Kinlaw’s performances begin with a simple but unsettling premise: what happens when the body is placed under pressure and asked to speak plainly?
The performance artist spent two years as an artist-in-residence at Bell Labs’ anechoic chamber, a space engineered to eliminate sound. Instead of pure silence, she says she heard the body’s own mechanics — gurgling, reverberation, and words that seemed less spoken than lodged in memory. That experience helps explain the force of her work, which moves across choreography, music, sound, and performance art while keeping bodily labor at its center.

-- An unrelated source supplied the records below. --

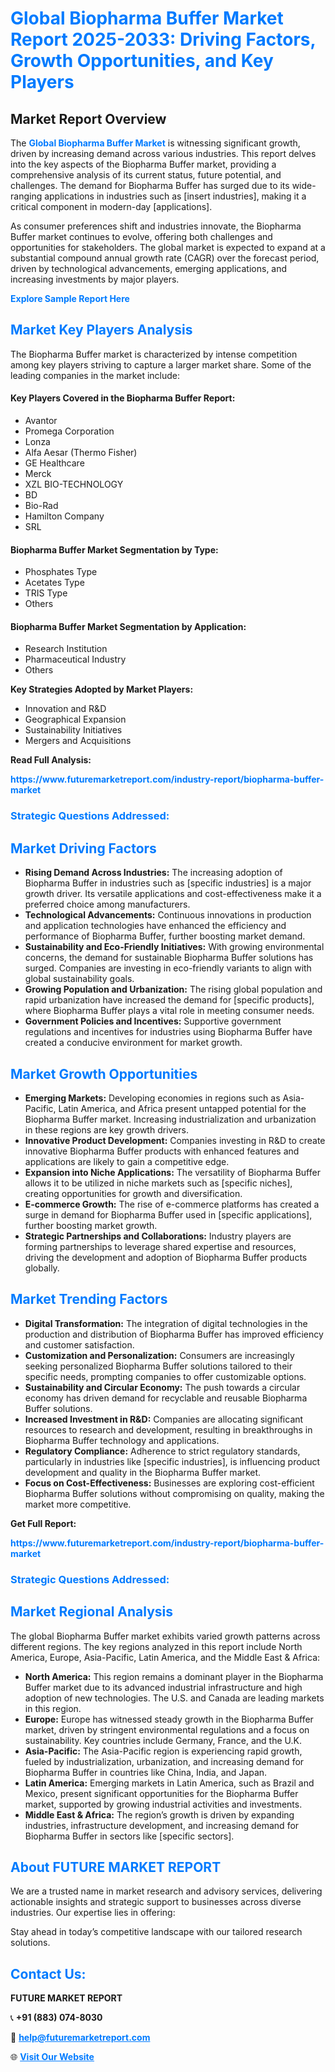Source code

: <h1 style="color: #007BFF;">Global Biopharma Buffer Market Report 2025-2033: Driving Factors, Growth Opportunities, and Key Players</h1>

<section id="overview">
<h2>Market Report Overview</h2>
<p>The <a href="https://www.futuremarketreport.com/industry-report/biopharma-buffer-market" style="color: #007BFF; text-decoration: none;"><strong>Global Biopharma Buffer Market</strong></a> is witnessing significant growth, driven by increasing demand across various industries. This report delves into the key aspects of the Biopharma Buffer market, providing a comprehensive analysis of its current status, future potential, and challenges. The demand for Biopharma Buffer has surged due to its wide-ranging applications in industries such as [insert industries], making it a critical component in modern-day [applications].</p>
<p>As consumer preferences shift and industries innovate, the Biopharma Buffer market continues to evolve, offering both challenges and opportunities for stakeholders. The global market is expected to expand at a substantial compound annual growth rate (CAGR) over the forecast period, driven by technological advancements, emerging applications, and increasing investments by major players.</p>
</section>

<section id="overview">
<p><a href="https://www.futuremarketreport.com/request-sample/reportId=77828" style="color: #007BFF; text-decoration: none;"><strong>Explore Sample Report Here</strong></a></p>
</section>

<section id="key-players">
<h2 style="color: #007BFF;">Market Key Players Analysis</h2>
<p>The Biopharma Buffer market is characterized by intense competition among key players striving to capture a larger market share. Some of the leading companies in the market include:</p>
<h4>Key Players Covered in the Biopharma Buffer Report:</h4>
<ul><li>Avantor</li><li>Promega Corporation</li><li>Lonza</li><li>Alfa Aesar (Thermo Fisher)</li><li>GE Healthcare</li><li>Merck</li><li>XZL BIO-TECHNOLOGY</li><li>BD</li><li>Bio-Rad</li><li>Hamilton Company</li><li>SRL</li></ul>
<h4>Biopharma Buffer Market Segmentation by Type:</h4>
<ul><li>Phosphates Type</li><li>Acetates Type</li><li>TRIS Type</li><li>Others</li></ul>

<h4>Biopharma Buffer Market Segmentation by Application:</h4>
<ul><li>Research Institution</li><li>Pharmaceutical Industry</li><li>Others</li></ul>
<p><strong>Key Strategies Adopted by Market Players:</strong></p>
<ul>
<li>Innovation and R&D</li>
<li>Geographical Expansion</li>
<li>Sustainability Initiatives</li>
<li>Mergers and Acquisitions</li>
</ul>
</section>

<section>
<p><strong>Read Full Analysis: </strong></p><a href="https://www.futuremarketreport.com/industry-report/biopharma-buffer-market" style="color: #007BFF; text-decoration: none;"><strong>https://www.futuremarketreport.com/industry-report/biopharma-buffer-market</strong></a>
<h3 style="color: #007BFF;">Strategic Questions Addressed:</h3>
</section>

<section id="driving-factors">
<h2 style="color: #007BFF;">Market Driving Factors</h2>
<ul>
<li><strong>Rising Demand Across Industries:</strong> The increasing adoption of Biopharma Buffer in industries such as [specific industries] is a major growth driver. Its versatile applications and cost-effectiveness make it a preferred choice among manufacturers.</li>
<li><strong>Technological Advancements:</strong> Continuous innovations in production and application technologies have enhanced the efficiency and performance of Biopharma Buffer, further boosting market demand.</li>
<li><strong>Sustainability and Eco-Friendly Initiatives:</strong> With growing environmental concerns, the demand for sustainable Biopharma Buffer solutions has surged. Companies are investing in eco-friendly variants to align with global sustainability goals.</li>
<li><strong>Growing Population and Urbanization:</strong> The rising global population and rapid urbanization have increased the demand for [specific products], where Biopharma Buffer plays a vital role in meeting consumer needs.</li>
<li><strong>Government Policies and Incentives:</strong> Supportive government regulations and incentives for industries using Biopharma Buffer have created a conducive environment for market growth.</li>
</ul>
</section>

<section id="growth-opportunities">
<h2 style="color: #007BFF;">Market Growth Opportunities</h2>
<ul>
<li><strong>Emerging Markets:</strong> Developing economies in regions such as Asia-Pacific, Latin America, and Africa present untapped potential for the Biopharma Buffer market. Increasing industrialization and urbanization in these regions are key growth drivers.</li>
<li><strong>Innovative Product Development:</strong> Companies investing in R&D to create innovative Biopharma Buffer products with enhanced features and applications are likely to gain a competitive edge.</li>
<li><strong>Expansion into Niche Applications:</strong> The versatility of Biopharma Buffer allows it to be utilized in niche markets such as [specific niches], creating opportunities for growth and diversification.</li>
<li><strong>E-commerce Growth:</strong> The rise of e-commerce platforms has created a surge in demand for Biopharma Buffer used in [specific applications], further boosting market growth.</li>
<li><strong>Strategic Partnerships and Collaborations:</strong> Industry players are forming partnerships to leverage shared expertise and resources, driving the development and adoption of Biopharma Buffer products globally.</li>
</ul>
</section>

<section id="trending-factors">
<h2 style="color: #007BFF;">Market Trending Factors</h2>
<ul>
<li><strong>Digital Transformation:</strong> The integration of digital technologies in the production and distribution of Biopharma Buffer has improved efficiency and customer satisfaction.</li>
<li><strong>Customization and Personalization:</strong> Consumers are increasingly seeking personalized Biopharma Buffer solutions tailored to their specific needs, prompting companies to offer customizable options.</li>
<li><strong>Sustainability and Circular Economy:</strong> The push towards a circular economy has driven demand for recyclable and reusable Biopharma Buffer solutions.</li>
<li><strong>Increased Investment in R&D:</strong> Companies are allocating significant resources to research and development, resulting in breakthroughs in Biopharma Buffer technology and applications.</li>
<li><strong>Regulatory Compliance:</strong> Adherence to strict regulatory standards, particularly in industries like [specific industries], is influencing product development and quality in the Biopharma Buffer market.</li>
<li><strong>Focus on Cost-Effectiveness:</strong> Businesses are exploring cost-efficient Biopharma Buffer solutions without compromising on quality, making the market more competitive.</li>
</ul>
</section>

<section>
<p><strong>Get Full Report: </strong></p><a href="https://www.futuremarketreport.com/industry-report/biopharma-buffer-market" style="color: #007BFF; text-decoration: none;"><strong>https://www.futuremarketreport.com/industry-report/biopharma-buffer-market</strong></a>
<h3 style="color: #007BFF;">Strategic Questions Addressed:</h3>
</section>


<section id="regional-analysis">
<h2 style="color: #007BFF;">Market Regional Analysis</h2>
<p>The global Biopharma Buffer market exhibits varied growth patterns across different regions. The key regions analyzed in this report include North America, Europe, Asia-Pacific, Latin America, and the Middle East & Africa:</p>
<ul>
<li><strong>North America:</strong> This region remains a dominant player in the Biopharma Buffer market due to its advanced industrial infrastructure and high adoption of new technologies. The U.S. and Canada are leading markets in this region.</li>
<li><strong>Europe:</strong> Europe has witnessed steady growth in the Biopharma Buffer market, driven by stringent environmental regulations and a focus on sustainability. Key countries include Germany, France, and the U.K.</li>
<li><strong>Asia-Pacific:</strong> The Asia-Pacific region is experiencing rapid growth, fueled by industrialization, urbanization, and increasing demand for Biopharma Buffer in countries like China, India, and Japan.</li>
<li><strong>Latin America:</strong> Emerging markets in Latin America, such as Brazil and Mexico, present significant opportunities for the Biopharma Buffer market, supported by growing industrial activities and investments.</li>
<li><strong>Middle East & Africa:</strong> The region’s growth is driven by expanding industries, infrastructure development, and increasing demand for Biopharma Buffer in sectors like [specific sectors].</li>
</ul>
</section>

<footer>
<h2 style="color: #007BFF;">About FUTURE MARKET REPORT</h2>
<p>We are a trusted name in market research and advisory services, delivering actionable insights and strategic support to businesses across diverse industries. Our expertise lies in offering:</p>

<p>Stay ahead in today’s competitive landscape with our tailored research solutions.</p>

<h2 style="color: #007BFF;">Contact Us:</h2>
<p><strong>FUTURE MARKET REPORT</strong></p>
<p>📞 <strong>+91 (883) 074-8030</strong></p>
<p>📧 <strong><a href="mailto:help@futuremarketreport.com" style="color: #007BFF;">help@futuremarketreport.com</a></strong></p>
<p>🌐 <strong><a href="https://www.futuremarketreport.com/" style="color: #007BFF;">Visit Our Website</a></strong></p>
</footer>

In a recent conversation in her Bushwick studio, Kinlaw described her process as “creating a super-high-stakes situation and really committing to it, making an internal tension visible.” That approach was on display in December 2024, when she performed songs from her synthpop album “gut ccheck” atop a two-tier SoHo parking lot. She did so without permits or ticket sales, instead negotiating access directly with the workers. The crowd, she recalled, kept growing, and the performance was not immediately shut down.
The risk is not incidental to the work. It is the structure.
That is especially clear in “FALL RISK,” her current project, which confronts the failures of the healthcare system and the unequal burdens of care. The first iteration was performed at Art Omi in Upstate New York last summer, where Kinlaw was hoisted 128 feet into the air by a crane. Suspended and swinging, she narrated the story of caring for her disabled mother as her parents slid into poverty, her vocal delivery strained by the conditions of the piece.
The performance’s refrain is blunt in its repetition: “My mother’s body falls apart. And I push mine harder… Their bodies fall apart and I push mine harder.” In that line, Kinlaw links private caregiving to a broader system in which illness, disability, and financial precarity are never evenly distributed.
She is now imagining another version of “FALL RISK” in Times Square. Set amid Midtown’s dense network of finance, tourism, and spectacle, the work would place a human body inside the city’s most public language of value. Kinlaw’s performances do not offer easy catharsis. They make visible the cost of endurance, and the systems that so often refuse to pay it back.